### INSTRUCTIONS TO FOLLOW
From the data below, return the exact lines starting at the line containing "With that in" and ending at the line containing "as we can't", both included, and nothing else.

[Extracted records]
§ §
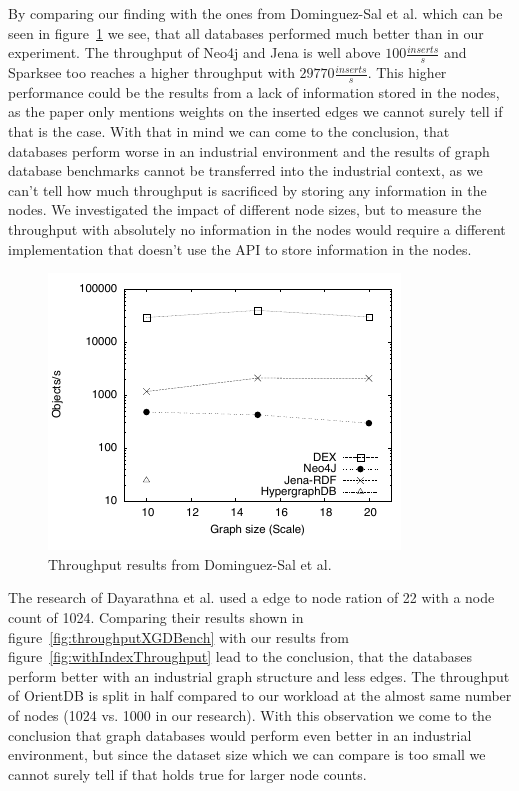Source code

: By comparing our finding with the ones from Dominguez-Sal et al.\cite{TaoShen} which can be seen in figure~\ref{fig:throughputShen} we see,
that all databases performed much better than in our experiment.
The throughput of Neo4j and Jena is well above $ 100 \frac{inserts}{s} $ and Sparksee too reaches a higher throughput with $ 29770 \frac{inserts}{s} $.
This higher performance could be the results from a lack of information stored in the nodes,
as the paper only mentions weights on the inserted edges we cannot surely tell if that is the case.
With that in mind we can come to the conclusion,
that databases perform worse in an industrial environment and the results of graph database benchmarks cannot be transferred into the industrial context,
as we can't tell how much throughput is sacrificed by storing any information in the nodes.
We investigated the impact of different node sizes,
but to measure the throughput with absolutely no information in the nodes would require a different implementation that doesn't use the API to store information in the nodes.

\begin{figure}[!h]
  \centering
  \includegraphics[width=.8\textwidth]{images/benchmarks/ShenResultsInsert}
  \caption{Throughput results from Dominguez-Sal et al.\cite{TaoShen}}
  \label{fig:throughputShen}
\end{figure}

The research of Dayarathna et al.\cite{Dayarathna2012} used a edge to node ration of 22 with a node count of 1024.
Comparing their results shown in figure~\ref{fig:throughputXGDBench} with our results from figure~\ref{fig:withIndexThroughput} lead to the conclusion,
that the databases perform better with an industrial graph structure and less edges.
The throughput of OrientDB is split in half compared to our workload at the almost same number of nodes (1024 vs. 1000 in our research).
With this observation we come to the conclusion that graph databases would perform even better in an industrial environment,
but since the dataset size which we can compare is too small we cannot surely tell if that holds true for larger node counts.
§ §
### OUTPUT FOR THIS TASK
With that in mind we can come to the conclusion,
that databases perform worse in an industrial environment and the results of graph database benchmarks cannot be transferred into the industrial context,
as we can't tell how much throughput is sacrificed by storing any information in the nodes.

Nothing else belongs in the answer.